Nahashon Mwangi était à son travail lorsqu’il a reçu un appel désespéré de son fils, piégé d’interminables heures dans le centre commercial de Nairobi attaqué par un commando islamiste. « Papa, je suis blessé au cou et à la main. Je saigne. Viens m’aider ! », le supplie son fils de 21 ans à l’autre bout du fil.

Le père saute immédiatement dans sa voiture et fonce vers le centre commercial Westgate, théâtre du drame. Se retrouvant coincé dans les embouteillages, il rappelle son garçon. « Ne m’appelle plus ! Je veux juste que tu me sortes d’ici. S’ils m’entendent parler, ils vont me tuer ! », lui dit son fils.

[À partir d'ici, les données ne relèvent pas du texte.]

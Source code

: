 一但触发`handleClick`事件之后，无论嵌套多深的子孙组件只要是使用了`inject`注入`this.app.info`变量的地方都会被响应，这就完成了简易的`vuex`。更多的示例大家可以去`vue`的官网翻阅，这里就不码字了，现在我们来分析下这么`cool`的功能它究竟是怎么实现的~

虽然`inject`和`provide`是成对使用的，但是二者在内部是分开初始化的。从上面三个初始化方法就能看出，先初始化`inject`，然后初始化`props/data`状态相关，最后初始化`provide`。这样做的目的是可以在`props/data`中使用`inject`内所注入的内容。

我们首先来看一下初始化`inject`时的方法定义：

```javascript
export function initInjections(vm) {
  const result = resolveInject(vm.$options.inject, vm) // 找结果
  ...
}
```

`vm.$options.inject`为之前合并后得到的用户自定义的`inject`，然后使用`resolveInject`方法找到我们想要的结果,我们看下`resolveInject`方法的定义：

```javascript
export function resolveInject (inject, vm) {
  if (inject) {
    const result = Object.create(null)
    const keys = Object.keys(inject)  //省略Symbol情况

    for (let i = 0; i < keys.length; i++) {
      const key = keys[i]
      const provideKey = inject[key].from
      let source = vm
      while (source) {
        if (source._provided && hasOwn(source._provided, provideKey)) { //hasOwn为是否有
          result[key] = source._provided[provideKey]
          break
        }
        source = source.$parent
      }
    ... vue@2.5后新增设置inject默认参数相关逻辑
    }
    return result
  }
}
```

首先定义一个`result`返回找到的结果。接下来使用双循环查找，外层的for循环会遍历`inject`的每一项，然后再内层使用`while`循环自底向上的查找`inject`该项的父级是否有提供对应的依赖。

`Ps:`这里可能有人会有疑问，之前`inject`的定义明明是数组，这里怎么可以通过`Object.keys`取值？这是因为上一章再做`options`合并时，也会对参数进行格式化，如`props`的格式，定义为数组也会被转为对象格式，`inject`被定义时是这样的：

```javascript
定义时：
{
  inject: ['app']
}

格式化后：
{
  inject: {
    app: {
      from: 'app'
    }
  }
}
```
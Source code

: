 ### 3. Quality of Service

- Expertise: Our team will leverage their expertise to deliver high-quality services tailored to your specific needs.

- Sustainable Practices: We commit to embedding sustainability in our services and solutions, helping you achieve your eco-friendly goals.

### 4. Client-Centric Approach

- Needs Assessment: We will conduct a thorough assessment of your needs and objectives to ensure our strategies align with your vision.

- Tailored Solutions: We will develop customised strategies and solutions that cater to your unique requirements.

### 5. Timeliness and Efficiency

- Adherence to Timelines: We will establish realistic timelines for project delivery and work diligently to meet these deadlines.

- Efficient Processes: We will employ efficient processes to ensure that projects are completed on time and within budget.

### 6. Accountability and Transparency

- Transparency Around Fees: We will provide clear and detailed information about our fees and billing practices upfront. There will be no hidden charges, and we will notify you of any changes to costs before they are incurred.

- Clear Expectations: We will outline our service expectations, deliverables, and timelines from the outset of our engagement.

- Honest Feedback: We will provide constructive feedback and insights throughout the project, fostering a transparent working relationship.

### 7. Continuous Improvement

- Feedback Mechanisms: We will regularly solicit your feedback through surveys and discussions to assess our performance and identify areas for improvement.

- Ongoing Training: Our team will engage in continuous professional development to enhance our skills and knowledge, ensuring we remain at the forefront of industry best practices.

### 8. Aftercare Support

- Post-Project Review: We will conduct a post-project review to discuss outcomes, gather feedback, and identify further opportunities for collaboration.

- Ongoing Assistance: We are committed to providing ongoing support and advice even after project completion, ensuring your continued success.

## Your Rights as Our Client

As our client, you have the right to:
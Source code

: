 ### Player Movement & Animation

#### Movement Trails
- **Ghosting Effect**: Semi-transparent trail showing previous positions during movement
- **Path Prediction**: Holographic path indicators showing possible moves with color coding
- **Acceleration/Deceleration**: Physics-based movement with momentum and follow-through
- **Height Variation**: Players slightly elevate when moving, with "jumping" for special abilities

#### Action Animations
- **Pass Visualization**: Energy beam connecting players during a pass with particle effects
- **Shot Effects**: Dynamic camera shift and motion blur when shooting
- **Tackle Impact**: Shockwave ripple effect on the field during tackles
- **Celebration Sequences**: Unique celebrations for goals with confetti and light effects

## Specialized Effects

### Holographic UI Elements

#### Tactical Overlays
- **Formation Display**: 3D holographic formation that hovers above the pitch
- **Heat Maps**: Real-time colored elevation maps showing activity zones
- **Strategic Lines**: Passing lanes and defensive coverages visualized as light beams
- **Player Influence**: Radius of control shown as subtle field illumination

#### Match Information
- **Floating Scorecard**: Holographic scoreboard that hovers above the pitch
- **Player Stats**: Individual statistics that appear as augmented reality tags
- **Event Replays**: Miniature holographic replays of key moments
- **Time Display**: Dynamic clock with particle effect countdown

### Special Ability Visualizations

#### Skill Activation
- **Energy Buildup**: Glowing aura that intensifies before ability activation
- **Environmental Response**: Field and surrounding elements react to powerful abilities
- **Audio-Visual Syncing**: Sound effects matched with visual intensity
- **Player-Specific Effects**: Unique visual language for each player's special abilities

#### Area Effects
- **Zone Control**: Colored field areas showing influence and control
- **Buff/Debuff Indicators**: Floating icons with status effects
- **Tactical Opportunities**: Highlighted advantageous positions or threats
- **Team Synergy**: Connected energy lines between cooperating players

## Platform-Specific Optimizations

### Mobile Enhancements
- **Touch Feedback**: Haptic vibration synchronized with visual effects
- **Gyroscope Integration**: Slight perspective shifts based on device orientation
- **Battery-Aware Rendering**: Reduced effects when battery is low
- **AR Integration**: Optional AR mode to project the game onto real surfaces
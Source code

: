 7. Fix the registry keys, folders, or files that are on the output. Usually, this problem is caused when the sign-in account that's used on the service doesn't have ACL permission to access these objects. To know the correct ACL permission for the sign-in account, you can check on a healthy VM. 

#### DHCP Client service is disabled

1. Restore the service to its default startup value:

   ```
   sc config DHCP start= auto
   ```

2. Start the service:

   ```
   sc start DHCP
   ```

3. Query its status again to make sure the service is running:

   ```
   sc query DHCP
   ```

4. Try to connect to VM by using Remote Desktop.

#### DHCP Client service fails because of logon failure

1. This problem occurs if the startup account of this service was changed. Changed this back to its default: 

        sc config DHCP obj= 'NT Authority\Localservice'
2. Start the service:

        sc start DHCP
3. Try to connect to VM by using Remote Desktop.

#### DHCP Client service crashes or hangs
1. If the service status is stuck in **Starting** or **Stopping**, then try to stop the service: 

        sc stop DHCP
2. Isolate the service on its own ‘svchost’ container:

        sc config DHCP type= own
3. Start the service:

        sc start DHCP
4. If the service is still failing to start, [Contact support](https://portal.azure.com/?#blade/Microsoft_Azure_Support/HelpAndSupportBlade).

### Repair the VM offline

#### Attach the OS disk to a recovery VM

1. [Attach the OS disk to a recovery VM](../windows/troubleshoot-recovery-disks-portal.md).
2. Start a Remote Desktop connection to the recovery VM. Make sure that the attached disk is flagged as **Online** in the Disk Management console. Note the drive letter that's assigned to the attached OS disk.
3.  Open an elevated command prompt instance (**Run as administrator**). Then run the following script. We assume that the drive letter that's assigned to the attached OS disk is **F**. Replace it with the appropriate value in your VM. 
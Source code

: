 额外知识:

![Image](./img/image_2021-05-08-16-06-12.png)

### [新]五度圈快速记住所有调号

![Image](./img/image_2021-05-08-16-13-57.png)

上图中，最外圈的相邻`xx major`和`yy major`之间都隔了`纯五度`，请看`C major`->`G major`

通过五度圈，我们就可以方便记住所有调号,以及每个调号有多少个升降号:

« Cela m’a pris une heure pour arriver là-bas », poursuit Nahashon Mwangi. Mais la police a bouclé la zone. « Je pleurais et suppliais les policiers de me laisser sauver mon fils. J’ai crié et pleuré comme un enfant mais ils ne m’ont pas laissé passer ».

Cinq longues heures plus tard, le fils de Nahashon Mwangi est finalement localisé : il a été évacué par les policiers et les militaires progressant prudemment mètre par mètre dans le centre commercial, magasin par magasin. Il a été transporté à l’hôpital universitaire Aga Khan et opéré en urgence. Son père « prie pour qu’il se rétablisse ». « Mais pourquoi ces gens nous ont fait ça ? », s’interroge-t-il.